Excerpts from a dataset:

- Opening Delimiter -

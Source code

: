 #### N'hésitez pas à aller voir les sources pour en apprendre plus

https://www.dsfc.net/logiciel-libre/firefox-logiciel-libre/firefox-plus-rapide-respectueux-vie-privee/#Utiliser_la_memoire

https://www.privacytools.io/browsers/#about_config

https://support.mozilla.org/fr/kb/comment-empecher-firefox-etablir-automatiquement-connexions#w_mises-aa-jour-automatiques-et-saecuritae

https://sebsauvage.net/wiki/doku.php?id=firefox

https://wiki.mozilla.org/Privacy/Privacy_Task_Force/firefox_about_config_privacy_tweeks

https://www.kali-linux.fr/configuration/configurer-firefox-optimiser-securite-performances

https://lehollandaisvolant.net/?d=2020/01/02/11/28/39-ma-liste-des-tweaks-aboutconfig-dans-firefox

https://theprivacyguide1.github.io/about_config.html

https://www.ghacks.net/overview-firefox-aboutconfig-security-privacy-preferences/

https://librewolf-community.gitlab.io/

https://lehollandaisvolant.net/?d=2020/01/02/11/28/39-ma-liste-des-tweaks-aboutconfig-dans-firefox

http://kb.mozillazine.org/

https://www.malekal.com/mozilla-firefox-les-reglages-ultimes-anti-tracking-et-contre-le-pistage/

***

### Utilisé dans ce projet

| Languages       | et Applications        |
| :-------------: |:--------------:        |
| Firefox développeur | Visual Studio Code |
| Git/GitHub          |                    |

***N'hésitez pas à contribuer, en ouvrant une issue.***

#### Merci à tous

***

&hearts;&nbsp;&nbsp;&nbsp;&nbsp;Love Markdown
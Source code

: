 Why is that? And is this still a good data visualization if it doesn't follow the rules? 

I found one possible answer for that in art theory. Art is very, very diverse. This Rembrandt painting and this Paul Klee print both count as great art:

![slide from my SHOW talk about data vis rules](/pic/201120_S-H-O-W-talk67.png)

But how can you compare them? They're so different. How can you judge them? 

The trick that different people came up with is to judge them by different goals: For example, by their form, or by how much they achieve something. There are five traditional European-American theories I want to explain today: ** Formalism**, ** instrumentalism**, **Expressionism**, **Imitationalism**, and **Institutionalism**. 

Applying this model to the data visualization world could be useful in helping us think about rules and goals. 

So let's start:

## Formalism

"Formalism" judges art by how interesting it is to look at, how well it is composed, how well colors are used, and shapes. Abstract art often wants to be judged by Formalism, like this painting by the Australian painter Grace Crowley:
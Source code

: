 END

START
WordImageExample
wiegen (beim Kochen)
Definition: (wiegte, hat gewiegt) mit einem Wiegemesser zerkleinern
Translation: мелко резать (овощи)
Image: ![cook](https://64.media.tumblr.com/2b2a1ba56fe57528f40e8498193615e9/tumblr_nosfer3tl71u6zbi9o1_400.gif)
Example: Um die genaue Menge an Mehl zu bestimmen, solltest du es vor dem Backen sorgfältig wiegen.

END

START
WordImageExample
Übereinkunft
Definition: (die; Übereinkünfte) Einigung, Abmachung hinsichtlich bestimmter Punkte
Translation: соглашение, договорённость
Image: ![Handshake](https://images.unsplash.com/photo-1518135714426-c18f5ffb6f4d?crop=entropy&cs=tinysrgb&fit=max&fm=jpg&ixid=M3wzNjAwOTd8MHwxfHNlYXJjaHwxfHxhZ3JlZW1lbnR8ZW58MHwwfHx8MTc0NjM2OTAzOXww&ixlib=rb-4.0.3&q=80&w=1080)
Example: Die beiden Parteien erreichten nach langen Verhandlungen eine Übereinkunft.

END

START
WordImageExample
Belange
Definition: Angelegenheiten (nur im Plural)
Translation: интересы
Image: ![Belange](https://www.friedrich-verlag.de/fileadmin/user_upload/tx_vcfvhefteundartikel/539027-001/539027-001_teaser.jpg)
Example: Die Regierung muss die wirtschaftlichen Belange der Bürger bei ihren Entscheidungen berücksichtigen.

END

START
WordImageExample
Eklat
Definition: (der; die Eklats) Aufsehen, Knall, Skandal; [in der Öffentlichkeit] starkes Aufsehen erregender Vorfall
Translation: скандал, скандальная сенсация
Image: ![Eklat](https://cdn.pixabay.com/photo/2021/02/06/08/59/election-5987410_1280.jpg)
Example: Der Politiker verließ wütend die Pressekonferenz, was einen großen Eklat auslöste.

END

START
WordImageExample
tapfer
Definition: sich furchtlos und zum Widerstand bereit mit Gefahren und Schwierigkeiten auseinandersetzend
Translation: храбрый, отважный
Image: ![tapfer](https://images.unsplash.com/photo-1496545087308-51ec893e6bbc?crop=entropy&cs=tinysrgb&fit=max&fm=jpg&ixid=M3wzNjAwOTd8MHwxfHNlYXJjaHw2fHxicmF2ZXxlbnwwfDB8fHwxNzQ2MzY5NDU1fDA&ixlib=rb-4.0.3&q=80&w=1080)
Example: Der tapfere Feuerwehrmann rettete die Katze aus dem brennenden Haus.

- Closing Delimiter -

EXERCISE GOAL: Return the records exactly, every line included.

OUTPUT:
Source code

: #### N'hésitez pas à aller voir les sources pour en apprendre plus

https://www.dsfc.net/logiciel-libre/firefox-logiciel-libre/firefox-plus-rapide-respectueux-vie-privee/#Utiliser_la_memoire

https://www.privacytools.io/browsers/#about_config

https://support.mozilla.org/fr/kb/comment-empecher-firefox-etablir-automatiquement-connexions#w_mises-aa-jour-automatiques-et-saecuritae

https://sebsauvage.net/wiki/doku.php?id=firefox

https://wiki.mozilla.org/Privacy/Privacy_Task_Force/firefox_about_config_privacy_tweeks

https://www.kali-linux.fr/configuration/configurer-firefox-optimiser-securite-performances

https://lehollandaisvolant.net/?d=2020/01/02/11/28/39-ma-liste-des-tweaks-aboutconfig-dans-firefox

https://theprivacyguide1.github.io/about_config.html

https://www.ghacks.net/overview-firefox-aboutconfig-security-privacy-preferences/

https://librewolf-community.gitlab.io/

https://lehollandaisvolant.net/?d=2020/01/02/11/28/39-ma-liste-des-tweaks-aboutconfig-dans-firefox

http://kb.mozillazine.org/

https://www.malekal.com/mozilla-firefox-les-reglages-ultimes-anti-tracking-et-contre-le-pistage/

***

### Utilisé dans ce projet

| Languages       | et Applications        |
| :-------------: |:--------------:        |
| Firefox développeur | Visual Studio Code |
| Git/GitHub          |                    |

***N'hésitez pas à contribuer, en ouvrant une issue.***

#### Merci à tous

***

&hearts;&nbsp;&nbsp;&nbsp;&nbsp;Love Markdown
Source code

: Why is that? And is this still a good data visualization if it doesn't follow the rules? 

I found one possible answer for that in art theory. Art is very, very diverse. This Rembrandt painting and this Paul Klee print both count as great art:

![slide from my SHOW talk about data vis rules](/pic/201120_S-H-O-W-talk67.png)

But how can you compare them? They're so different. How can you judge them? 

The trick that different people came up with is to judge them by different goals: For example, by their form, or by how much they achieve something. There are five traditional European-American theories I want to explain today: ** Formalism**, ** instrumentalism**, **Expressionism**, **Imitationalism**, and **Institutionalism**. 

Applying this model to the data visualization world could be useful in helping us think about rules and goals. 

So let's start:

## Formalism

"Formalism" judges art by how interesting it is to look at, how well it is composed, how well colors are used, and shapes. Abstract art often wants to be judged by Formalism, like this painting by the Australian painter Grace Crowley:
Source code

: END

START
WordImageExample
wiegen (beim Kochen)
Definition: (wiegte, hat gewiegt) mit einem Wiegemesser zerkleinern
Translation: мелко резать (овощи)
Image: ![cook](https://64.media.tumblr.com/2b2a1ba56fe57528f40e8498193615e9/tumblr_nosfer3tl71u6zbi9o1_400.gif)
Example: Um die genaue Menge an Mehl zu bestimmen, solltest du es vor dem Backen sorgfältig wiegen.

END

START
WordImageExample
Übereinkunft
Definition: (die; Übereinkünfte) Einigung, Abmachung hinsichtlich bestimmter Punkte
Translation: соглашение, договорённость
Image: ![Handshake](https://images.unsplash.com/photo-1518135714426-c18f5ffb6f4d?crop=entropy&cs=tinysrgb&fit=max&fm=jpg&ixid=M3wzNjAwOTd8MHwxfHNlYXJjaHwxfHxhZ3JlZW1lbnR8ZW58MHwwfHx8MTc0NjM2OTAzOXww&ixlib=rb-4.0.3&q=80&w=1080)
Example: Die beiden Parteien erreichten nach langen Verhandlungen eine Übereinkunft.

END

START
WordImageExample
Belange
Definition: Angelegenheiten (nur im Plural)
Translation: интересы
Image: ![Belange](https://www.friedrich-verlag.de/fileadmin/user_upload/tx_vcfvhefteundartikel/539027-001/539027-001_teaser.jpg)
Example: Die Regierung muss die wirtschaftlichen Belange der Bürger bei ihren Entscheidungen berücksichtigen.

END

START
WordImageExample
Eklat
Definition: (der; die Eklats) Aufsehen, Knall, Skandal; [in der Öffentlichkeit] starkes Aufsehen erregender Vorfall
Translation: скандал, скандальная сенсация
Image: ![Eklat](https://cdn.pixabay.com/photo/2021/02/06/08/59/election-5987410_1280.jpg)
Example: Der Politiker verließ wütend die Pressekonferenz, was einen großen Eklat auslöste.

END

START
WordImageExample
tapfer
Definition: sich furchtlos und zum Widerstand bereit mit Gefahren und Schwierigkeiten auseinandersetzend
Translation: храбрый, отважный
Image: ![tapfer](https://images.unsplash.com/photo-1496545087308-51ec893e6bbc?crop=entropy&cs=tinysrgb&fit=max&fm=jpg&ixid=M3wzNjAwOTd8MHwxfHNlYXJjaHw2fHxicmF2ZXxlbnwwfDB8fHwxNzQ2MzY5NDU1fDA&ixlib=rb-4.0.3&q=80&w=1080)
Example: Der tapfere Feuerwehrmann rettete die Katze aus dem brennenden Haus.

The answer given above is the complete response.